#### INSTRUCTIONS TO FOLLOW:
A single stretch of the material below is to be transcribed exactly, starting at the line with "50.00 % | 50.00 % |" and ending after the line with "90.18 % | **improvement** |".
(AVAILABLE DATA begins)
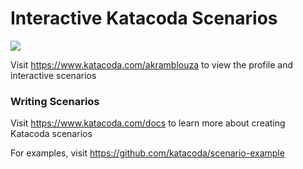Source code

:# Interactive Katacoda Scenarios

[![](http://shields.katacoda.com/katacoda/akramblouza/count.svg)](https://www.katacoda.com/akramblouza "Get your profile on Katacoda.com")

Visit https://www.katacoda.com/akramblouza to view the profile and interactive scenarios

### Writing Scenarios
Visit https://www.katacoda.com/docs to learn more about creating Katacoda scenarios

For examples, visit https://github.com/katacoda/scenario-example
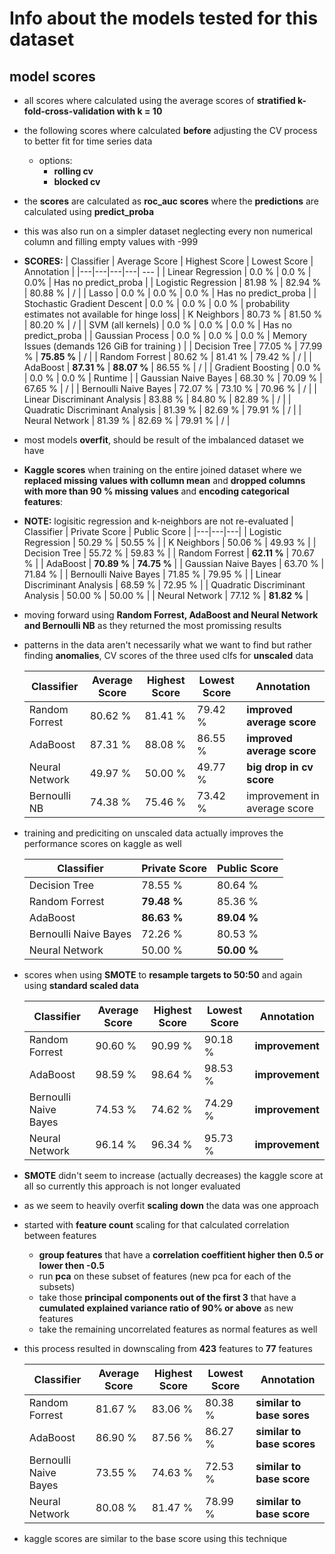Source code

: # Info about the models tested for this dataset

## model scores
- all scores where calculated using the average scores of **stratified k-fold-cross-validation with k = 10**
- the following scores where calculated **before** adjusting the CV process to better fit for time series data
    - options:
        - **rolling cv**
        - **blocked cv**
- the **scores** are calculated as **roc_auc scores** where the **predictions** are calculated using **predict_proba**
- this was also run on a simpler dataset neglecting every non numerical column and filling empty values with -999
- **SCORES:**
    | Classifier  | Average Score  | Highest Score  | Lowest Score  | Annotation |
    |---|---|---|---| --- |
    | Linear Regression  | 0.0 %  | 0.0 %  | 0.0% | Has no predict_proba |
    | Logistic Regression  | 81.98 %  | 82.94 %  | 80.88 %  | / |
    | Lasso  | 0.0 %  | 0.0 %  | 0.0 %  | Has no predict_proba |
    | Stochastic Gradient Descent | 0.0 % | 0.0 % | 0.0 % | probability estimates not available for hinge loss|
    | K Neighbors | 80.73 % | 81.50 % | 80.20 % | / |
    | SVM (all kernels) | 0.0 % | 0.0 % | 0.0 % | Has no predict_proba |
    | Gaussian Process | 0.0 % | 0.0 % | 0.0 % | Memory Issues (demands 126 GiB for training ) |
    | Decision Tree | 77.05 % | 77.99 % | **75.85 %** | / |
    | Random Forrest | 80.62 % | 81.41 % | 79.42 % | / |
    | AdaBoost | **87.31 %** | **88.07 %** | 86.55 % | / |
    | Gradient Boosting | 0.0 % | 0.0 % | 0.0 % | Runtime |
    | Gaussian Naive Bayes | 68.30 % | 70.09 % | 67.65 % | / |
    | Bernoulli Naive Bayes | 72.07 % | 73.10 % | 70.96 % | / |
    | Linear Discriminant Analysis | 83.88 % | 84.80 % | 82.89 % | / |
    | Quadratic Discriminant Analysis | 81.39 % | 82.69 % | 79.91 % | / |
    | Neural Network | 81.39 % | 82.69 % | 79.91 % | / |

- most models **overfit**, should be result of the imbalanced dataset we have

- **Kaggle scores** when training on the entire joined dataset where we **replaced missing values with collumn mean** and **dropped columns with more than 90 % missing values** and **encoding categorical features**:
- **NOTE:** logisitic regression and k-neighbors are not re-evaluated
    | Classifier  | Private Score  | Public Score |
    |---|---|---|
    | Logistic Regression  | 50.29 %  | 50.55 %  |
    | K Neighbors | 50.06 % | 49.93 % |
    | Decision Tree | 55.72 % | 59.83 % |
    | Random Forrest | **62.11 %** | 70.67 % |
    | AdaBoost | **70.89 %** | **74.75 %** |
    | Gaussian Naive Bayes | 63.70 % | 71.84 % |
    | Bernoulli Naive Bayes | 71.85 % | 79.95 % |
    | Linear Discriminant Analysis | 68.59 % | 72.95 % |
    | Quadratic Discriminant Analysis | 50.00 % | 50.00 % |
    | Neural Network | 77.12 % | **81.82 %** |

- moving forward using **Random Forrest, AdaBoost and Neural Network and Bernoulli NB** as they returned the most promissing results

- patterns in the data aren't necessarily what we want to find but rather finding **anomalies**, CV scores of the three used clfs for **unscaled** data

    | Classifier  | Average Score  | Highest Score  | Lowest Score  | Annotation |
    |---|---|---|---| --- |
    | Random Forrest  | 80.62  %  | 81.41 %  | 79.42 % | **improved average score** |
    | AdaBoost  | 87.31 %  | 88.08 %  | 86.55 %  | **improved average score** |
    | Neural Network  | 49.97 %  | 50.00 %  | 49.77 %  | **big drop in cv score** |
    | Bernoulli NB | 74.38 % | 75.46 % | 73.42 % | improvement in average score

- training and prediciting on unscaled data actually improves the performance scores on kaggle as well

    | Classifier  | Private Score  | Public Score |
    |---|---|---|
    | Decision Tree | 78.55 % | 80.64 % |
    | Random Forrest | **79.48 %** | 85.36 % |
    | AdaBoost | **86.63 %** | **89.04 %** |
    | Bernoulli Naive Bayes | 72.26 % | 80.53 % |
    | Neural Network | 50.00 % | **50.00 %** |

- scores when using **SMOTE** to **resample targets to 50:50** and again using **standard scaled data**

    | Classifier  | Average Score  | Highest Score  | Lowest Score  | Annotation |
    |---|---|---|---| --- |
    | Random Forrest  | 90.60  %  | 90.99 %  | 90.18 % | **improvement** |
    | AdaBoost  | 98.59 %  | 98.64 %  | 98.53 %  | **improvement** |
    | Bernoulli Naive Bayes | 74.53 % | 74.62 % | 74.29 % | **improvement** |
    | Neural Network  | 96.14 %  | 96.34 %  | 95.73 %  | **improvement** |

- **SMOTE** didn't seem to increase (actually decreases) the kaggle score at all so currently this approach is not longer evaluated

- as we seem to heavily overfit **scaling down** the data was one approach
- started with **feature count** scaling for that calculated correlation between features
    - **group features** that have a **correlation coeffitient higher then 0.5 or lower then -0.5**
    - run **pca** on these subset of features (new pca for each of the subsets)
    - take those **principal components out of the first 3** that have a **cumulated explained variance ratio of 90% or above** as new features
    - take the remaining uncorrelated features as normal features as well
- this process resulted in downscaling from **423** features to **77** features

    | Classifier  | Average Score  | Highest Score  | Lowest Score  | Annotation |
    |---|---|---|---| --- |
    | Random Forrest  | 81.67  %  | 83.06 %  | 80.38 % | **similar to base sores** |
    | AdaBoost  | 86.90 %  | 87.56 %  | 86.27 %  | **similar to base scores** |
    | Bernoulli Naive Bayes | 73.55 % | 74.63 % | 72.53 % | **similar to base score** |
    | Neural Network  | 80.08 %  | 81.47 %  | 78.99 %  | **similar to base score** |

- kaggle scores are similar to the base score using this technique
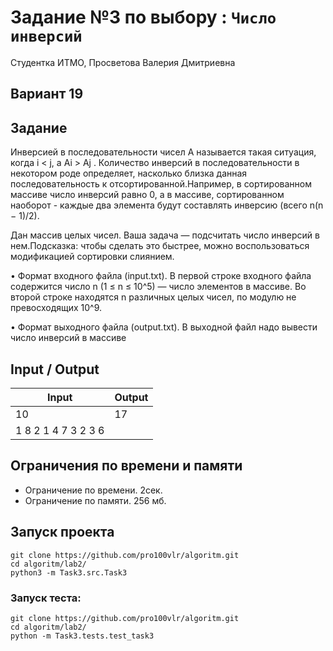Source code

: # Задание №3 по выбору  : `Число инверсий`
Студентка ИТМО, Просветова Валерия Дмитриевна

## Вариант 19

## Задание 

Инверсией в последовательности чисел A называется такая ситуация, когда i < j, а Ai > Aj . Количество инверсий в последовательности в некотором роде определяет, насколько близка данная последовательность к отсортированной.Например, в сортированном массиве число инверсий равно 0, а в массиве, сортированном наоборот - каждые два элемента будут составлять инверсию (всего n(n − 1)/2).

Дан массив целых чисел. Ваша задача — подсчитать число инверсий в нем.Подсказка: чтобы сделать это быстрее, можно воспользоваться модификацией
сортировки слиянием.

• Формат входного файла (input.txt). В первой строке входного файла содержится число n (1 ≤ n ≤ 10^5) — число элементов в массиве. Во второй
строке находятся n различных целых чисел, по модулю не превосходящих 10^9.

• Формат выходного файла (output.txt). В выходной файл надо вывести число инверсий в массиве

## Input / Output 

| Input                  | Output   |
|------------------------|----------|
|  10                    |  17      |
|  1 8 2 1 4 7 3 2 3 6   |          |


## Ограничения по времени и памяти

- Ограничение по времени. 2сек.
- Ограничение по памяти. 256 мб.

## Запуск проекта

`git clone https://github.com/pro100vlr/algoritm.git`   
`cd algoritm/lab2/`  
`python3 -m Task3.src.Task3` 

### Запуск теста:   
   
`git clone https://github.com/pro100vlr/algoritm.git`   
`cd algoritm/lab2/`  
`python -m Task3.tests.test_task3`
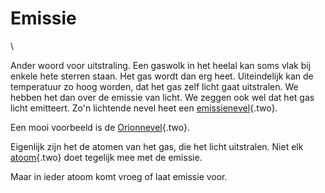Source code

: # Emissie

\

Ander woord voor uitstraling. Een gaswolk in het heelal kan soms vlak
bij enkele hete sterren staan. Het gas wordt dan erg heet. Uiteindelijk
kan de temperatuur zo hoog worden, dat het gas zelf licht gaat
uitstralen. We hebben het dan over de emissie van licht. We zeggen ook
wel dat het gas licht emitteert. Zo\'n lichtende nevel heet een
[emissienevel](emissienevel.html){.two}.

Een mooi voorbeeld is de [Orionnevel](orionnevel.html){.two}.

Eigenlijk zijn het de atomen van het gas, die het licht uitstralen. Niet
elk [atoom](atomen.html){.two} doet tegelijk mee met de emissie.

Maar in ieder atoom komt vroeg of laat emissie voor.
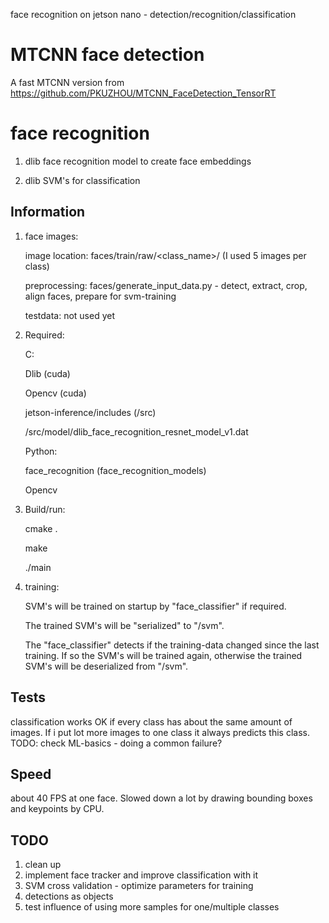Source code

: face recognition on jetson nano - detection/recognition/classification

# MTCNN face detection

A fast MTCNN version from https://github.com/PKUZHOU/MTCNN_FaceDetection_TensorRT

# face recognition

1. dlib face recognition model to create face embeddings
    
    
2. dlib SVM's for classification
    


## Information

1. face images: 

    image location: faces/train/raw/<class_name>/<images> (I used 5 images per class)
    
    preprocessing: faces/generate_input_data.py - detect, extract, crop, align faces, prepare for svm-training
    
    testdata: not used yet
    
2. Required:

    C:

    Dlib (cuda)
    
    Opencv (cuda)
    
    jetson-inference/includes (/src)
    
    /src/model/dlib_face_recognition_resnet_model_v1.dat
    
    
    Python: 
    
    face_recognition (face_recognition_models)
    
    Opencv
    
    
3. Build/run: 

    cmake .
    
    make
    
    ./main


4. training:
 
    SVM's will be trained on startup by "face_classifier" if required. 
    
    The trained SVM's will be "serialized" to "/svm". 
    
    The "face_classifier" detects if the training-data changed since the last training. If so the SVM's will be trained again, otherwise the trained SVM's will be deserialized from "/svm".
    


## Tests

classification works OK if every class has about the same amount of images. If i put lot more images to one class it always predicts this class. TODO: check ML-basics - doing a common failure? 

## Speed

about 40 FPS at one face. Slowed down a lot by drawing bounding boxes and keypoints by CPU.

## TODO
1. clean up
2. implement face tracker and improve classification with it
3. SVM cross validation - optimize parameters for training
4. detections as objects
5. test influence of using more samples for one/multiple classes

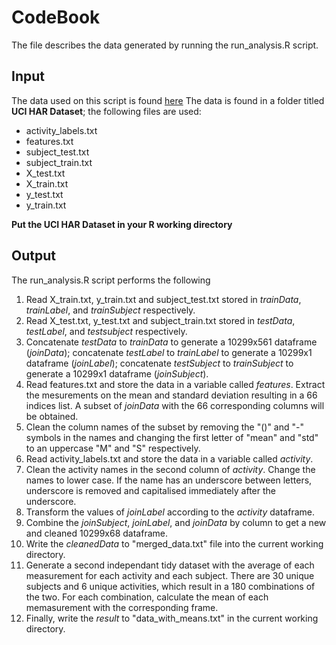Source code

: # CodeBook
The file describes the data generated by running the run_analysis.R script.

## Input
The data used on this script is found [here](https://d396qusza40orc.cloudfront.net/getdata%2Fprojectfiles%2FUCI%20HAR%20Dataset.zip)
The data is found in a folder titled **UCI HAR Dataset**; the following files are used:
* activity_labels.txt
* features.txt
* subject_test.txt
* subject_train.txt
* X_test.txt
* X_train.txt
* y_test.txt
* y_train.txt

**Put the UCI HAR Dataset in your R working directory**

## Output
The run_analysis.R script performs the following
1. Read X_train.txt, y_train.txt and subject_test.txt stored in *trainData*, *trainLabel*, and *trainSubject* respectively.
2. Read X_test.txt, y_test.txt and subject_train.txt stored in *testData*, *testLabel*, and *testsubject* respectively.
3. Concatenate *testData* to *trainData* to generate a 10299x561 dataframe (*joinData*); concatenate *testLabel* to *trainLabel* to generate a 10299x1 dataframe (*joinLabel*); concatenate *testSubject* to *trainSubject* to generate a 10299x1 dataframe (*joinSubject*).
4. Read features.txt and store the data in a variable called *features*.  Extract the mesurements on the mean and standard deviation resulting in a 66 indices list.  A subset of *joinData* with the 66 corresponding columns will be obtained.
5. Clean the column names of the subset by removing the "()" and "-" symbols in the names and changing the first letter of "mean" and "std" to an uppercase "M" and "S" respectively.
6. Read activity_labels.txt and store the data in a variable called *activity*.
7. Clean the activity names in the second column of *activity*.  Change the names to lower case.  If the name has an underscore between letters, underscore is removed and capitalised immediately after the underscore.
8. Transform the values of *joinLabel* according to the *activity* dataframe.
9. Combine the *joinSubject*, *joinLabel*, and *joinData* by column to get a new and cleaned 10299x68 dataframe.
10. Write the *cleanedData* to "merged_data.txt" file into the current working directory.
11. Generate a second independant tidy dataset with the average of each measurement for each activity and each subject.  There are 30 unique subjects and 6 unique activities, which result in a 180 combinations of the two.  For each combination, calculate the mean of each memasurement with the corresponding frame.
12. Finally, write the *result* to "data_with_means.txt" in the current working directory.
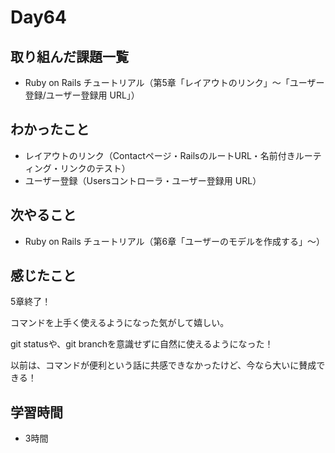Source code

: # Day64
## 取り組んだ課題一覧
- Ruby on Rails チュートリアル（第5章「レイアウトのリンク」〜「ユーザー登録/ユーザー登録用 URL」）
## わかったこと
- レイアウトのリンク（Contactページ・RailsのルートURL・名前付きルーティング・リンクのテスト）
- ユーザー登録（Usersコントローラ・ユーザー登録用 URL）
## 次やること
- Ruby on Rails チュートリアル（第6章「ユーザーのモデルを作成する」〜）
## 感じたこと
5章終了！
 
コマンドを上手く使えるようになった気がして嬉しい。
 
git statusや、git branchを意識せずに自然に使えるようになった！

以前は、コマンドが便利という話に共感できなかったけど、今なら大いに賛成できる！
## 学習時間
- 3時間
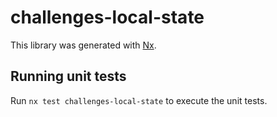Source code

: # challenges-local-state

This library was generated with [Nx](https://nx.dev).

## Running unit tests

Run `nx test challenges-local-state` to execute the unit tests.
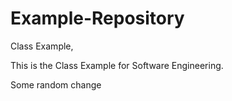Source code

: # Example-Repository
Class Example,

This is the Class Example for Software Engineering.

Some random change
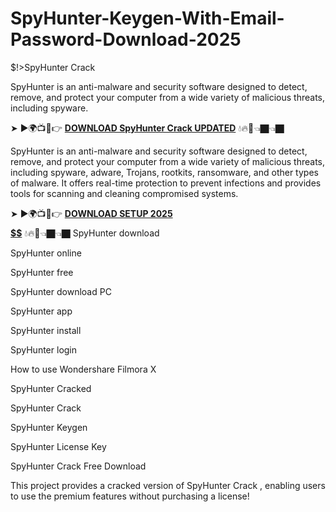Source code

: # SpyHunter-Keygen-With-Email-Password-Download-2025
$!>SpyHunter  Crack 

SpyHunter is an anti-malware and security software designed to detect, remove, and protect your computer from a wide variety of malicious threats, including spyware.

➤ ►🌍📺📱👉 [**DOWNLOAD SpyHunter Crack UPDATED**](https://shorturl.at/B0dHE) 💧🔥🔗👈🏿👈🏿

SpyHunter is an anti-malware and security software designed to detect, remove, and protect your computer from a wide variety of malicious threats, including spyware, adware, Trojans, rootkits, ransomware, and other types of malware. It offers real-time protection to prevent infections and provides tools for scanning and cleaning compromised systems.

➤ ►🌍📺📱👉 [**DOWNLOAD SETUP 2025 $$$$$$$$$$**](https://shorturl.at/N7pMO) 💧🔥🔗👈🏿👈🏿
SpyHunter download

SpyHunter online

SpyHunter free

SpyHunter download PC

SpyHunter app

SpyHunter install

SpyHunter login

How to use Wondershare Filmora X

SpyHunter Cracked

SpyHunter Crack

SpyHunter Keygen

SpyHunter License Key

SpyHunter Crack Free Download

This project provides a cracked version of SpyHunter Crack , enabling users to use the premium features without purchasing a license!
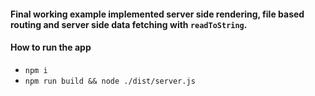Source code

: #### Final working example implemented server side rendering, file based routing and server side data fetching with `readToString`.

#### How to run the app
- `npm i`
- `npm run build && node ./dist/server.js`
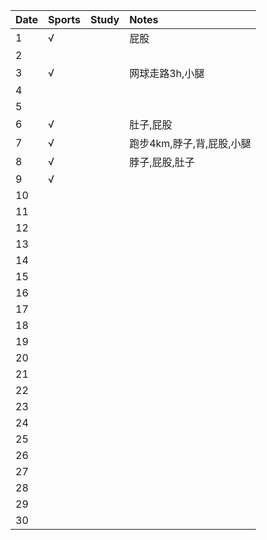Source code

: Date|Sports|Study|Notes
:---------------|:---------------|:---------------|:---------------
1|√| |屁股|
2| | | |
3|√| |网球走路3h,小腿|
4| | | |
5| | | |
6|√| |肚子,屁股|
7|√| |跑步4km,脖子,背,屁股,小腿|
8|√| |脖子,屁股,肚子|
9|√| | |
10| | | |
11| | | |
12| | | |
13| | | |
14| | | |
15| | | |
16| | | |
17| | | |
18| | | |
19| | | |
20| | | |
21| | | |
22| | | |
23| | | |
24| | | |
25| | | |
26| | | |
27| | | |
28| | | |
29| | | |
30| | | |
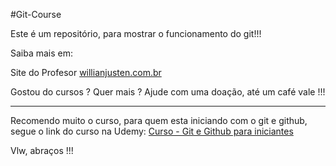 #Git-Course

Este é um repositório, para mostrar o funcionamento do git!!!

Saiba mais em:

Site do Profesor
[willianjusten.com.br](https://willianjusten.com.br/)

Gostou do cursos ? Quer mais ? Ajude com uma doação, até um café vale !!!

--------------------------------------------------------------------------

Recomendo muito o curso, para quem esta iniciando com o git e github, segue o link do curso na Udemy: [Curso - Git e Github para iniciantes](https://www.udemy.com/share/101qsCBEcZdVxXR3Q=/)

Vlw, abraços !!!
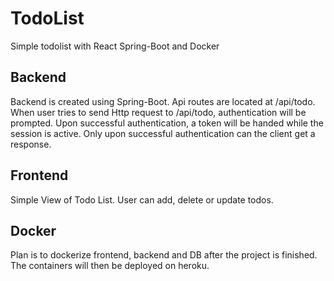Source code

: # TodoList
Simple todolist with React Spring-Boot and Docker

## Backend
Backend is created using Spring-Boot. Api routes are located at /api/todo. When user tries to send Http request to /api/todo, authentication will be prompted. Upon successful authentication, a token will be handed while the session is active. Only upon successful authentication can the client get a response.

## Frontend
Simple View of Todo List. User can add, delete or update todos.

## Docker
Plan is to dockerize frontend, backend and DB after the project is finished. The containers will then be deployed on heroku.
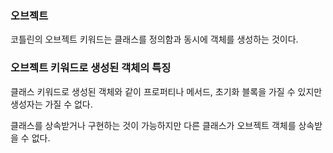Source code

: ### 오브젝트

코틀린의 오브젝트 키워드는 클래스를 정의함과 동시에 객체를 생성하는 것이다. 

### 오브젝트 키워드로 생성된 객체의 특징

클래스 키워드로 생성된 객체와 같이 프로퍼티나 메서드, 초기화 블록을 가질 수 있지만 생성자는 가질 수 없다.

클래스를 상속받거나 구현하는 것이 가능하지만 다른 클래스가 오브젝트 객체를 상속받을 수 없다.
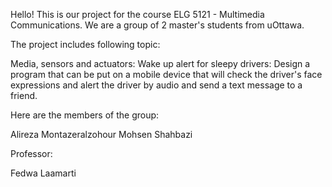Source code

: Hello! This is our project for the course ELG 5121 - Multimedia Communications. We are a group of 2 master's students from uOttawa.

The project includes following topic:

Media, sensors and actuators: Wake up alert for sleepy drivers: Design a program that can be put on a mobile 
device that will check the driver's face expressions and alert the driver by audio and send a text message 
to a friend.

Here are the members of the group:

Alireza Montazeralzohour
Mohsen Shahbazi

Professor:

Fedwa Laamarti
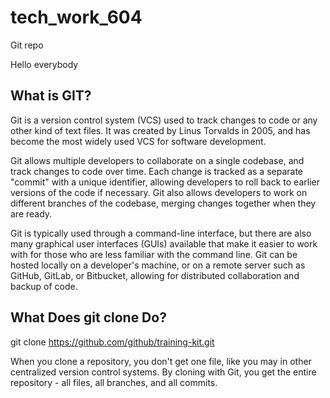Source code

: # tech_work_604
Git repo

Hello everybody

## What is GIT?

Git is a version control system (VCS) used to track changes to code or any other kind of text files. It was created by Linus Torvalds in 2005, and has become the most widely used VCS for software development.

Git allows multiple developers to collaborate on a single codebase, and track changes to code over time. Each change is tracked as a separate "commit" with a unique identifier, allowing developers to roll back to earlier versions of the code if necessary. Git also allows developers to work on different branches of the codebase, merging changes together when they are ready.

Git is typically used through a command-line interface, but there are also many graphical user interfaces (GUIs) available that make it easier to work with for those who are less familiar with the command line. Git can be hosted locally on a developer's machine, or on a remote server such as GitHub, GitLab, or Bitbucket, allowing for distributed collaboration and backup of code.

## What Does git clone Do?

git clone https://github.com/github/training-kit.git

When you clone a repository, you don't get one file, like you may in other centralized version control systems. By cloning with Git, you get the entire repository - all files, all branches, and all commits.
(AVAILABLE DATA ends)
#### EXPECTED ANSWER:
    | Quadratic Discriminant Analysis | 50.00 % | 50.00 % |
    | Neural Network | 77.12 % | **81.82 %** |

- moving forward using **Random Forrest, AdaBoost and Neural Network and Bernoulli NB** as they returned the most promissing results

- patterns in the data aren't necessarily what we want to find but rather finding **anomalies**, CV scores of the three used clfs for **unscaled** data

    | Classifier  | Average Score  | Highest Score  | Lowest Score  | Annotation |
    |---|---|---|---| --- |
    | Random Forrest  | 80.62  %  | 81.41 %  | 79.42 % | **improved average score** |
    | AdaBoost  | 87.31 %  | 88.08 %  | 86.55 %  | **improved average score** |
    | Neural Network  | 49.97 %  | 50.00 %  | 49.77 %  | **big drop in cv score** |
    | Bernoulli NB | 74.38 % | 75.46 % | 73.42 % | improvement in average score

- training and prediciting on unscaled data actually improves the performance scores on kaggle as well

    | Classifier  | Private Score  | Public Score |
    |---|---|---|
    | Decision Tree | 78.55 % | 80.64 % |
    | Random Forrest | **79.48 %** | 85.36 % |
    | AdaBoost | **86.63 %** | **89.04 %** |
    | Bernoulli Naive Bayes | 72.26 % | 80.53 % |
    | Neural Network | 50.00 % | **50.00 %** |

- scores when using **SMOTE** to **resample targets to 50:50** and again using **standard scaled data**

    | Classifier  | Average Score  | Highest Score  | Lowest Score  | Annotation |
    |---|---|---|---| --- |
    | Random Forrest  | 90.60  %  | 90.99 %  | 90.18 % | **improvement** |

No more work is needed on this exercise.